Purchasing real estate through LLCs and trusts remains completely legal and is still a valid asset protection and estate planning strategy. The new rule simply adds transparency requirements; it doesn't prohibit entity purchases.

"What about 1031 exchanges?"

Transfers completed as part of a like-kind exchange under IRC Section 1031 are exempt from reporting requirements. This is good news for Florida investors who frequently use 1031 exchanges.

"What if my LLC has multiple members?"

All beneficial owners must be identified. This includes anyone who owns or controls 25% or more of the LLC, and anyone who exercises substantial control over it.

"What if I don't provide the required information?"

Simply put: the closing cannot proceed. If you want to purchase property through an entity or trust using non-financed funds, you must provide the required documentation. There's no workaround.

"Can I be penalized for providing false information?"
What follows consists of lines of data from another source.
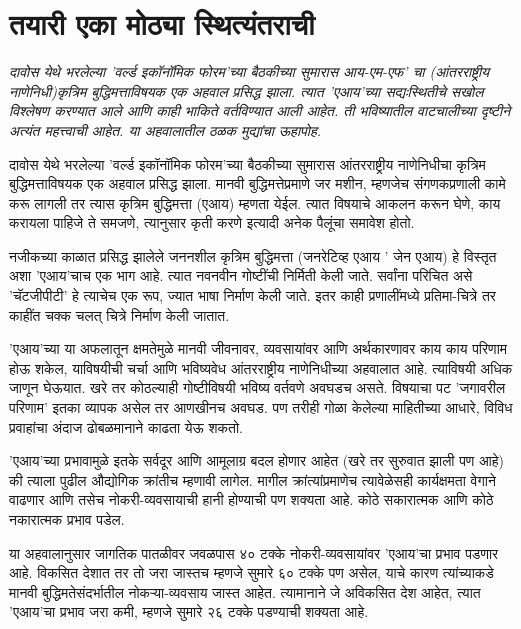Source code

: \chapter{तयारी एका मोठ्या स्थित्यंतराची }

{\textit{दावोस येथे भरलेल्या 'वर्ल्ड इकॉनॉमिक फोरम'च्या बैठकीच्या सुमारास आय-एम-एफ' चा (आंतरराष्ट्रीय नाणेनिधी)कृत्रिम बुद्धिमत्ताविषयक एक अहवाल प्रसिद्ध झाला. त्यात 'एआय'च्या सद्यःस्थितीचे सखोल विश्लेषण करण्यात आले आणि काही भाकिते वर्तविण्यात आली आहेत. ती भविष्यातील वाटचालीच्या दृष्टीने अत्यंत महत्त्वाची आहेत. या अहवालातील ठळक मुद्यांचा ऊहापोह.}}

\vspace{1.5em}

दावोस येथे भरलेल्या 'वर्ल्ड इकॉनॉमिक फोरम'च्या बैठकीच्या सुमारास आंतरराष्ट्रीय नाणेनिधीचा कृत्रिम बुद्धिमत्ताविषयक एक अहवाल प्रसिद्ध झाला. मानवी बुद्धिमत्तेप्रमाणे जर मशीन, म्हणजेच संगणकप्रणाली कामे करू लागली तर त्यास कृत्रिम बुद्धिमत्ता (एआय) म्हणता येईल. त्यात विषयाचे आकलन करून घेणे, काय करायला पाहिजे ते समजणे, त्यानुसार कृती करणे इत्यादी अनेक पैलूंचा समावेश होतो.

नजीकच्या काळात प्रसिद्ध झालेले जननशील कृत्रिम बुद्धिमत्ता (जनरेटिव्ह एआय ' जेन एआय) हे विस्तृत अशा 'एआय'चाच एक भाग आहे. त्यात नवनवीन गोष्टींची निर्मिती केली जाते. सर्वांना परिचित असे 'चॅटजीपीटी' हे त्याचेच एक रूप, ज्यात भाषा निर्माण केली जाते. इतर काही प्रणालींमध्ये प्रतिमा-चित्रे तर काहींत चक्क चलत् चित्रे निर्माण केली जातात.

'एआय'च्या या अफलातून क्षमतेमुळे मानवी जीवनावर, व्यवसायांवर आणि अर्थकारणावर काय काय परिणाम होऊ शकेल, याविषयीची चर्चा आणि भविष्यवेध आंतरराष्ट्रीय नाणेनिधीच्या अहवालात आहे. त्याविषयी अधिक जाणून घेऊयात. खरे तर कोठल्याही गोष्टीविषयी भविष्य वर्तवणे अवघडच असते. विषयाचा पट 'जगावरील परिणाम' इतका व्यापक असेल तर आणखीनच अवघड. पण तरीही गोळा केलेल्या माहितीच्या आधारे, विविध प्रवाहांचा अंदाज ढोबळमानाने काढता येऊ शकतो.

'एआय'च्या प्रभावामुळे इतके सर्वदूर आणि आमूलाग्र बदल होणार आहेत (खरे तर सुरुवात झाली पण आहे) की त्याला पुढील औद्योगिक क्रांतीच म्हणावी लागेल. मागील क्रांत्यांप्रमाणेच त्यावेळेसही कार्यक्षमता वेगाने वाढणार आणि तसेच नोकरी-व्यवसायाची हानी होण्याची पण शक्यता आहे. कोठे सकारात्मक आणि कोठे नकारात्मक प्रभाव पडेल.

या अहवालानुसार जागतिक पातळीवर जवळपास ४० टक्के नोकरी-व्यवसायांवर 'एआय'चा प्रभाव पडणार आहे. विकसित देशात तर तो जरा जास्तच म्हणजे सुमारे ६० टक्के पण असेल, याचे कारण त्यांच्याकडे मानवी बुद्धिमतेसंदर्भातील नोकऱ्या-व्यवसाय जास्त आहेत. त्यामानाने जे अविकसित देश आहेत, त्यात 'एआय'चा प्रभाव जरा कमी, म्हणजे सुमारे २६ टक्के पडण्याची शक्यता आहे.

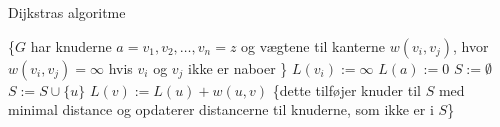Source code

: \begin{algorithm}[H]
\caption{Dijkstras algoritme}
\begin{algorithmic}[1]

    \State \{$G$ {har knuderne $a = v_{1}, v_{2}, \dotsc, v_{n} = z$ og vægtene til kanterne $w(v_{i}, v_{j})$, hvor $w(v_{i}, v_{j}) = \infty$ hvis $v_{i}$ og $v_{j}$ ikke er naboer \}}
		\State $L(v_{i}) := \infty$
	\EndFor
	\State $L(a) := 0$	
	\State $S := \emptyset$
        \State $S := S \cup \{u\}$
        	 {$L(v) := L(u) + w(u,v)$}
        	\State \{dette tilføjer knuder til $S$ med minimal 			distance og opdaterer distancerne til
        	\State knuderne, som ikke er i $S$\}
        	\EndIf
    	\EndFor
    \EndWhile
\EndProcedure

\end{algorithmic}
\label{alg:dijkstra}
\end{algorithm}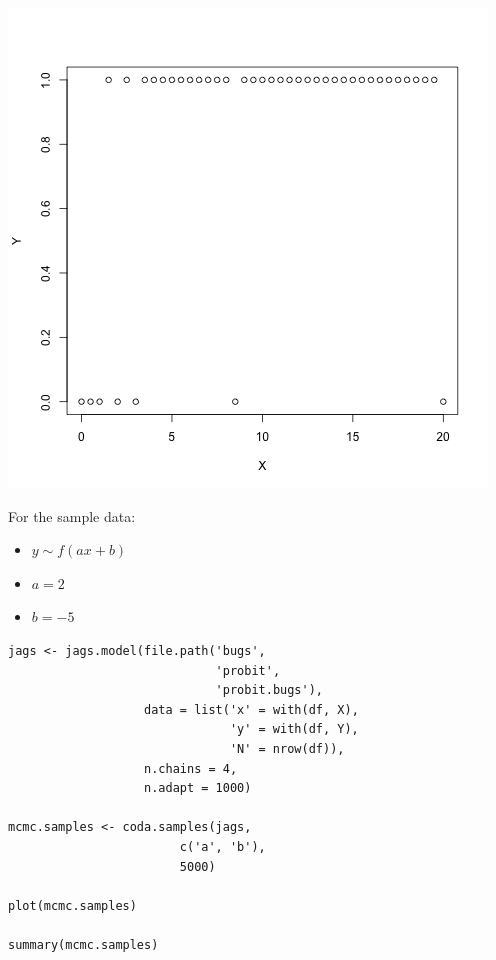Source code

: \documentclass{beamer}
\begin{document}
\begin{frame}[fragile]
  \begin{center}
    \includegraphics[scale = 0.4]{../graphs/robit/data_plot.png}
  \end{center}
\end{frame}

\begin{frame}
  For the sample data:
  \begin{itemize}
    \item{$y \sim f(ax + b)$}
    \item{$a = 2$}
    \item{$b = -5$}
  \end{itemize}
\end{frame}

\begin{frame}[fragile]
  \begin{verbatim}
jags <- jags.model(file.path('bugs',
                             'probit',
                             'probit.bugs'),
                   data = list('x' = with(df, X),
                               'y' = with(df, Y),
                               'N' = nrow(df)),
                   n.chains = 4,
                   n.adapt = 1000)
 
mcmc.samples <- coda.samples(jags,
                        c('a', 'b'),
                        5000)

plot(mcmc.samples)

summary(mcmc.samples)
  \end{verbatim}
\end{frame}
\end{document}
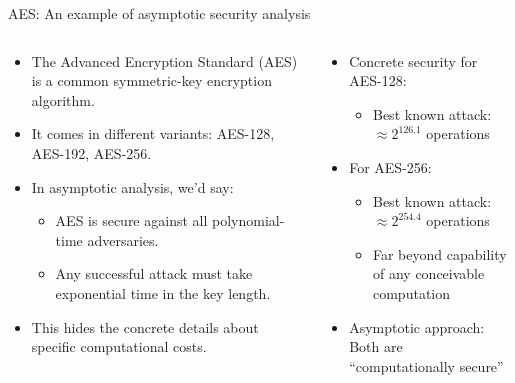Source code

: \documentclass[aspectratio=169, lualatex, handout]{beamer}
\begin{document}
\begin{frame}{AES: An example of asymptotic security analysis}
	\begin{columns}[c]
		\begin{column}{0.5\textwidth}
			\begin{itemize}[<+->]
				\item The Advanced Encryption Standard (AES) is a common symmetric-key encryption algorithm.
				\item It comes in different variants: AES-128, AES-192, AES-256.
				\item In asymptotic analysis, we'd say:
				      \begin{itemize}
					      \item AES is secure against all polynomial-time adversaries.
					      \item Any successful attack must take exponential time in the key length.
				      \end{itemize}
				\item This hides the concrete details about specific computational costs.
			\end{itemize}
		\end{column}
		\begin{column}{0.5\textwidth}
			\begin{itemize}[<+->]
				\item Concrete security for AES-128:
				      \begin{itemize}
					      \item Best known attack: $\approx 2^{126.1}$ operations
				      \end{itemize}
				\item For AES-256:
				      \begin{itemize}
					      \item Best known attack: $\approx 2^{254.4}$ operations
					      \item Far beyond capability of any conceivable computation
				      \end{itemize}
				\item Asymptotic approach: Both are ``computationally secure''
			\end{itemize}
		\end{column}
	\end{columns}
\end{frame}
\end{document}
Yes. Intentionally providing false or fraudulent information to evade reporting requirements carries serious penalties. Always provide accurate, truthful documentation.

How Title Warehouses of America Is Preparing

Through our partnership with Stewart Title, we've been implementing systems and processes to handle the new requirements efficiently:

Technology integration: We're utilizing Stewart's SureClose platform to securely collect and manage the additional documentation required under the new rule.

Staff training: Our team has completed comprehensive training on FinCEN requirements, including identifying reportable transactions and properly collecting beneficial ownership information.

Client education: We're proactively reaching out to real estate professionals and repeat clients to explain the new requirements before they encounter them at closing.

Streamlined workflows: We've developed checklists and procedures to gather required information early in the transaction process, minimizing closing delays.


Your Action Steps

If you're planning a property purchase through an LLC or trust in 2026, take these steps now to ensure a smooth closing:

Before You Go Under Contract

  1. Review your entity structure. Identify all beneficial owners: anyone who owns 25% or more, or who exercises substantial control. For trusts, identify trustees, grantors, and beneficiaries with withdrawal rights.
  2. Gather documentation in advance. Collect from each beneficial owner:
    • Full legal name (as it appears on government ID)
    • Date of birth
    • Current residential address
    • Citizenship or nationality
    • Taxpayer identification number (SSN or ITIN)
  3. Locate your entity documents. Have your articles of organization, operating agreement, or trust instrument readily accessible.
  4. Communicate with partners. If multiple people are involved in your entity, make sure everyone understands what documentation they'll need to provide and the timeline for providing it.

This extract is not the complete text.